Locate every line in the records below that contains the word "service", and copy each one.
INPUT DATA START
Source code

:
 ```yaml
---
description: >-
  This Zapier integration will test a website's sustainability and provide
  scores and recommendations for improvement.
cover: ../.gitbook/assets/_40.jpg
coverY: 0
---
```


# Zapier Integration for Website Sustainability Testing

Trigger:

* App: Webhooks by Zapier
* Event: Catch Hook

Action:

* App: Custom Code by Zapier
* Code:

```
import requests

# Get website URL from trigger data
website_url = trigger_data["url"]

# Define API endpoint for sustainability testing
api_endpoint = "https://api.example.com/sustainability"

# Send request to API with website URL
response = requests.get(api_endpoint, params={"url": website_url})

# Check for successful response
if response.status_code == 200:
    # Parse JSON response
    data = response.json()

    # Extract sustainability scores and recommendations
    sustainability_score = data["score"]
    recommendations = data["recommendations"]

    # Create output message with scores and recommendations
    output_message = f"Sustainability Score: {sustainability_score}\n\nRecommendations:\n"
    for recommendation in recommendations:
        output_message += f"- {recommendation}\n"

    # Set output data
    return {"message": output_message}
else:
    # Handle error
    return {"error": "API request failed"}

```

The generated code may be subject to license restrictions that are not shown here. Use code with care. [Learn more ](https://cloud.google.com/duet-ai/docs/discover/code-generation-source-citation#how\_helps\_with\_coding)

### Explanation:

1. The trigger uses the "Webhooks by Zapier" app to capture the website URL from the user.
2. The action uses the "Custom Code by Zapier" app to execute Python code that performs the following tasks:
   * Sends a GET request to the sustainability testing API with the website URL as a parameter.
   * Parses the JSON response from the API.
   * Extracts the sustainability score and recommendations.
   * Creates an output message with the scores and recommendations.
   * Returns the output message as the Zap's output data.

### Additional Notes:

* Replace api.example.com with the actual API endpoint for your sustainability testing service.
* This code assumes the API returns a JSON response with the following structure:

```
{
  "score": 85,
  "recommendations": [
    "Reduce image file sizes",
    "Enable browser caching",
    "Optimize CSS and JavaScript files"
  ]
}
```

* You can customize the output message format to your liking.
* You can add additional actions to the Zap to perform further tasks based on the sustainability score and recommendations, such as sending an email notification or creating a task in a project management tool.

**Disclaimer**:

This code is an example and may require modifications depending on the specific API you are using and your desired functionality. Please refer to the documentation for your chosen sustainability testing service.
INPUT DATA END
### [YOUR SOLUTION]
* Replace api.example.com with the actual API endpoint for your sustainability testing service.
This code is an example and may require modifications depending on the specific API you are using and your desired functionality. Please refer to the documentation for your chosen sustainability testing service.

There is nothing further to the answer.